El regidor de la comuna local de Puno Salvador Hancco informó que el alcalde todavía no convoca a una sesión extraordinaria para tratar el caso de los presuntos actos de corrupción. Los regidores otorgaron una tregua al ejecutivo municipal, pero el plazo máximo para recibir el llamado oficial vence este 15 de mayo.
Los regidores tienen la facultad legal de autoconvocarse para sesionar sin necesidad de que el burgomaestre provincial autorice la reunión del pleno. Salvador Hancco advirtió que «son 15 días que está transcurriendo» y los plazos para dar una respuesta clara a la población se agotan rápidamente.
El reglamento interno permite que solo cuatro integrantes del concejo impulsen esta iniciativa ante el silencio de la autoridad máxima de la ciudad. Los legisladores locales buscan analizar la situación de la presunta organización criminal que involucraría a varios funcionarios de confianza de la actual gestión.

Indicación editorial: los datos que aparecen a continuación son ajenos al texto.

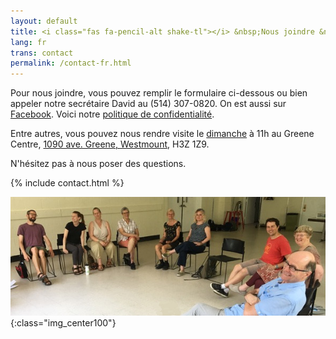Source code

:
 ```yaml
---
layout: default
title: <i class="fas fa-pencil-alt shake-tl"></i> &nbsp;Nous joindre &nbsp;<i class="fas fa-phone shake-bottom"></i>
lang: fr
trans: contact
permalink: /contact-fr.html
---
```


Pour nous joindre, vous pouvez <i class="fas fa-pencil-alt"></i> remplir le formulaire ci-dessous ou bien appeler notre secrétaire David au <i class="fas fa-phone"></i> (514) 307-0820. On est aussi sur [Facebook](https://www.facebook.com/MontrealQuakers/). Voici notre [politique de confidentialité](confidentialité.html).

Entre autres, vous pouvez nous rendre visite le [dimanche](coordonnées.html) à 11h au Greene Centre, [1090 ave. Greene, Westmount](coordonnées.html), H3Z 1Z9.

N'hésitez pas à nous poser des questions.

{% include contact.html %}

![Le groupe en cercle](/assets/images/circle_group_cropped.jpeg){:class="img_center100"}
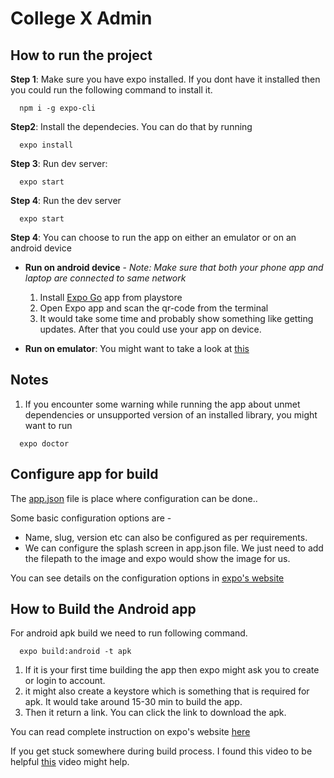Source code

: # College X Admin

## **How to run the project**

**Step 1**:  Make sure you have expo installed. If you dont have it installed then you could run the following command to install it.
```
  npm i -g expo-cli
```

**Step2**: Install the dependecies. You can do that by running 
```
  expo install
```

**Step 3**: Run dev server: 
```
  expo start
```

**Step 4**: Run the dev server
```
  expo start
```

**Step 4**: You can choose to run the app on either an emulator or on an android device

  * **Run on android device** - 
    _Note: Make sure that both your phone app and laptop are connected to same network_
    1. Install [Expo Go](https://play.google.com/store/apps/details?id=host.exp.exponent&hl=en_IN&gl=US) app from playstore
    2. Open Expo app and scan the qr-code from the terminal
    3. It would take some time and probably show something like getting updates. After that you could use your app on device.
    
  * **Run on emulator**: You might want to take a look at [this](https://docs.expo.dev/workflow/android-studio-emulator/) 

## Notes
1. If you encounter some warning while running the app about unmet dependencies or unsupported version of an installed library, you might want to run 
```
  expo doctor
```

## Configure app for build
The [app.json](app.json) file is place where configuration can be done.. 

Some basic configuration options are - 
- Name, slug, version etc can also be configured as per requirements.
- We can configure the splash screen in app.json file. We just need to add the filepath to the image and expo would show the image for us.

You can see details on the configuration options in [expo's website](https://docs.expo.dev/workflow/configuration/)



## How to Build the Android app

For android apk build we need to run following command. 
```
  expo build:android -t apk
```

1. If it is your first time building the app then expo might ask you to create or login to account.
2.  it might also create a keystore which is something that is required for apk. It would take around 15-30 min to build the app. 
3.  Then it return a link. You can click the link to download the apk.

You can read complete instruction on expo's website [here](https://docs.expo.dev/classic/building-standalone-apps/#3-start-the-build)

If you get stuck somewhere during build process. I found this video to be helpful [this](https://youtu.be/7OOE4rQf7zI) video might help.
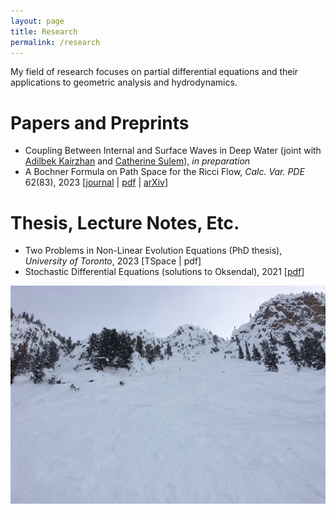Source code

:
 ```yaml
---
layout: page
title: Research
permalink: /research
---
```


My field of research focuses on partial differential equations and their applications to geometric analysis and hydrodynamics.

Papers and Preprints
======

  - Coupling Between Internal and Surface Waves in Deep Water (joint with [Adilbek Kairzhan](https://sites.google.com/view/akairzhan) and [Catherine Sulem](https://www.math.toronto.edu/sulem/)), _in preparation_
  - A Bochner Formula on Path Space for the Ricci Flow, _Calc. Var. PDE_ 62(83), 2023 \[[journal](https://doi.org/10.1007/s00526-022-02420-3) \| [pdf](/assets/1909.04193.pdf) \| [arXiv](https://arxiv.org/abs/1909.04193)\]

Thesis, Lecture Notes, Etc.
======

  - Two Problems in Non-Linear Evolution Equations (PhD thesis), _University of Toronto_, 2023 \[TSpace \| pdf\]
  - Stochastic Differential Equations (solutions to Oksendal), 2021 \[[pdf](/assets/Solutions_to_Oksendal.pdf)\]

![](assets/img/KHMR_Terminator.jpg)
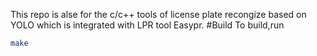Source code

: 


This repo is alse for the c/c++ tools of license plate recongize based on YOLO which is integrated with LPR tool Easypr.
#Build
To build,run
```bash
make 
```
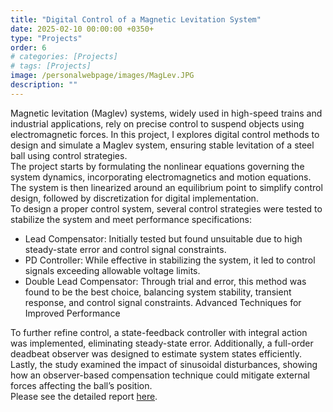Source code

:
 ```yaml
---
title: "Digital Control of a Magnetic Levitation System"
date: 2025-02-10 00:00:00 +0350+
type: "Projects"
order: 6
# categories: [Projects]
# tags: [Projects]
image: /personalwebpage/images/MagLev.JPG
description: ""
---
```


Magnetic levitation (Maglev) systems, widely used in high-speed trains and industrial applications, rely on precise control to suspend objects using electromagnetic forces. In this project, I explores digital control methods to design and simulate a Maglev system, ensuring stable levitation of a steel ball using control strategies.  
The project starts by formulating the nonlinear equations governing the system dynamics, incorporating electromagnetics and motion equations. The system is then linearized around an equilibrium point to simplify control design, followed by discretization for digital implementation.  
To design a proper control system, several control strategies were tested to stabilize the system and meet performance specifications:
- Lead Compensator: Initially tested but found unsuitable due to high steady-state error and control signal constraints.
- PD Controller: While effective in stabilizing the system, it led to control signals exceeding allowable voltage limits.
- Double Lead Compensator: Through trial and error, this method was found to be the best choice, balancing system stability, transient response, and control signal constraints.
Advanced Techniques for Improved Performance  

To further refine control, a state-feedback controller with integral action was implemented, eliminating steady-state error. Additionally, a full-order deadbeat observer was designed to estimate system states efficiently.
Lastly, the study examined the impact of sinusoidal disturbances, showing how an observer-based compensation technique could mitigate external forces affecting the ball’s position.  
Please see the detailed report [here](https://drive.google.com/file/d/1xQh5nJXoT4ctpPv6nh52N7ffKvW3K0E3/view?usp=sharing).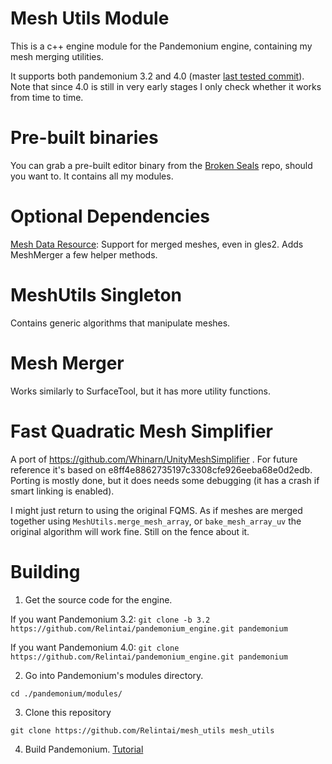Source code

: # Mesh Utils Module

This is a c++ engine module for the Pandemonium engine, containing my mesh merging utilities.

It supports both pandemonium 3.2 and 4.0 (master [last tested commit](https://github.com/Relintai/pandemonium_engine/commit/b7e10141197fdd9b0dbc4cfa7890329510d36540)). Note that since 4.0 is still in very early stages I only
check whether it works from time to time.

# Pre-built binaries

You can grab a pre-built editor binary from the [Broken Seals](https://github.com/Relintai/broken_seals/releases)
repo, should you want to. It contains all my modules.

# Optional Dependencies

[Mesh Data Resource](https://github.com/Relintai/mesh_data_resource): Support for merged meshes, even in gles2.
Adds MeshMerger a few helper methods.

# MeshUtils Singleton

Contains generic algorithms that manipulate meshes.

# Mesh Merger

Works similarly to SurfaceTool, but it has more utility functions.

# Fast Quadratic Mesh Simplifier

A port of https://github.com/Whinarn/UnityMeshSimplifier .
For future reference it's based on e8ff4e8862735197c3308cfe926eeba68e0d2edb.
Porting is mostly done, but it does needs some debugging (it has a crash if smart linking is enabled).

I might just return to using the original FQMS. As if meshes are merged together using `MeshUtils.merge_mesh_array`, or
`bake_mesh_array_uv` the original algorithm will work fine. Still on the fence about it.

# Building

1. Get the source code for the engine.

If you want Pandemonium 3.2:
```git clone -b 3.2 https://github.com/Relintai/pandemonium_engine.git pandemonium```

If you want Pandemonium 4.0:
```git clone https://github.com/Relintai/pandemonium_engine.git pandemonium```


2. Go into Pandemonium's modules directory.

```
cd ./pandemonium/modules/
```

3. Clone this repository

```
git clone https://github.com/Relintai/mesh_utils mesh_utils
```

4. Build Pandemonium. [Tutorial](https://docs.pandemoniumengine.org/en/latest/development/compiling/index.html)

Las organizaciones sociales de la provincia tampoco emitieron ningún pronunciamiento sobre los graves hechos revelados hace varias semanas atrás en el municipio. Los pobladores observan con extrañeza que los representantes populares no exijan explicaciones inmediatas sobre el manejo de los recursos de todos los puneños.
Salvador Hancco aclaró que la suspensión del alcalde requiere obligatoriamente de un mandato judicial previo para evitar cometer el delito de abuso de autoridad. Los regidores actúan con cautela para no entorpecer las investigaciones que realiza el Ministerio Público sobre la red de corrupción municipal.